I compiled it with g++ test.cpp -std=c++11 -lpthread -O3 -o test. I then ran it three times in a row on an old (kernel 2.6.18) heavily loaded (doing a database rebuild) slow laptop (Intel core i5-2540M). Results from three consecutive runs: 5.647s, 5.515s, and 5.561s. So we're looking at a tad over 10 microseconds per thread on this machine, probably much less on yours.

That's not much overhead at all, given that serial ports max out at around 1 bit per 10 microseconds. Now, of course there's various additional thread losses one can get involving passed/captured arguments (although function calls themselves can impose some), cache slowdowns between cores (if multiple threads on different cores are battling over the same memory at the same time), etc. But in general I highly doubt the use case you presented will adversely impact performance at all (and could provide benefits, depending), despite having you already preemptively labeled the concept "really terrible code" without even knowing how much time it takes to launch a thread.

Whether it's a good idea or not depends a lot on the details of your situation. What else is the calling thread responsible for? What precisely is involved in preparing and writing out the packets? How frequently are they written out (with what sort of distribution? uniform, clustered, etc...?) and what's their structure like? How many cores does the system have? Etc. Depending on the details, the optimal solution could be anywhere from "no threads at all" to "shared thread pool" to "thread for each packet".

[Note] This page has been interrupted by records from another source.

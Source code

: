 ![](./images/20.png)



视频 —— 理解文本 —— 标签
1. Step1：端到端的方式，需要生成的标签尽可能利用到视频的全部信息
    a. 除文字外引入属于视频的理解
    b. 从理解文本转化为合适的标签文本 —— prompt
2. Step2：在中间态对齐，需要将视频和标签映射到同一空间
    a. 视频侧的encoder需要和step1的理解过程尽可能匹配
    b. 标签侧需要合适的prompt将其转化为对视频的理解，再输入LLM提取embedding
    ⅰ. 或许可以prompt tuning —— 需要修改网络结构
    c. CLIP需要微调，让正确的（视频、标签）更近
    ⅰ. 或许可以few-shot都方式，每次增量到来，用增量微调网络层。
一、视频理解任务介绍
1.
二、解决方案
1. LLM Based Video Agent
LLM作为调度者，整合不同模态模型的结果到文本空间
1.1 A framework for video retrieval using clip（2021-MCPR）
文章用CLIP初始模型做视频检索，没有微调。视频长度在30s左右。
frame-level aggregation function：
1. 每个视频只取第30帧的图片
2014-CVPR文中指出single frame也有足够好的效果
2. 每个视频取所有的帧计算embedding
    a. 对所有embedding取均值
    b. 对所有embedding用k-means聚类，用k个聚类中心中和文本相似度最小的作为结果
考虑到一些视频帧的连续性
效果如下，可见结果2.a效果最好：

Note that thread pools aren't magic and can in some cases be a slowdown versus unique threads, since one of the biggest slowdowns with threads is synchronizing cached memory used by multiple threads at the same time, and thread pools by their very nature of having to look for and process updates from a different thread have to do this. So either your primary thread or child processing thread can get stuck having to wait if the processor isn't sure whether the other process has altered a section of memory. By contrast, in an ideal situation, a unique processing thread for a given task only has to share memory with its calling task once (when it's launched) and then they never interfere with each other again.

Solution 2 - C++

I have always been told that thread creation is cheap, especially when compared to the alternative of creating a process. If the program you are talking about does not have a lot of operations that need to run concurrently then threading might not be necessary, and judging by what you wrote this might well be the case. Some literature to back me up:

http://www.personal.kent.edu/~rmuhamma/OpSystems/Myos/threads.htm

> Threads are cheap in the sense that > > 1. They only need a stack and storage for registers therefore, threads are cheap to create. > > 2. Threads use very little resources of an operating system in > which they are working. That is, > threads do not need new address space, > global data, program code or operating > system resources. > > 3. Context switching are fast when working with threads. The reason is > that we only have to save and/or > restore PC, SP and registers.

More of the same here.

In Operating System Concepts 8th Edition (page 155) the authors write about the benefits of threading:

> Allocating memory and resources for process creation is costly. Because > threads share the resource of the > process to which they belong, it is > more economical to create and > context-switch threads. Empirically > gauging the difference in overhead can > be difficult, but in general it is > much more time consuming to create and > manage processes than threads. In > Solaris, for example, creating a > process is about thirty times slower > than is creating a thread, and context > switching is about five times slower.

Solution 3 - C++

>> ...sends Messages on a serial port ... for every message a pthread is created, bits are properly set up, then the thread terminates. ...how much overhead is there when actually creating a thread?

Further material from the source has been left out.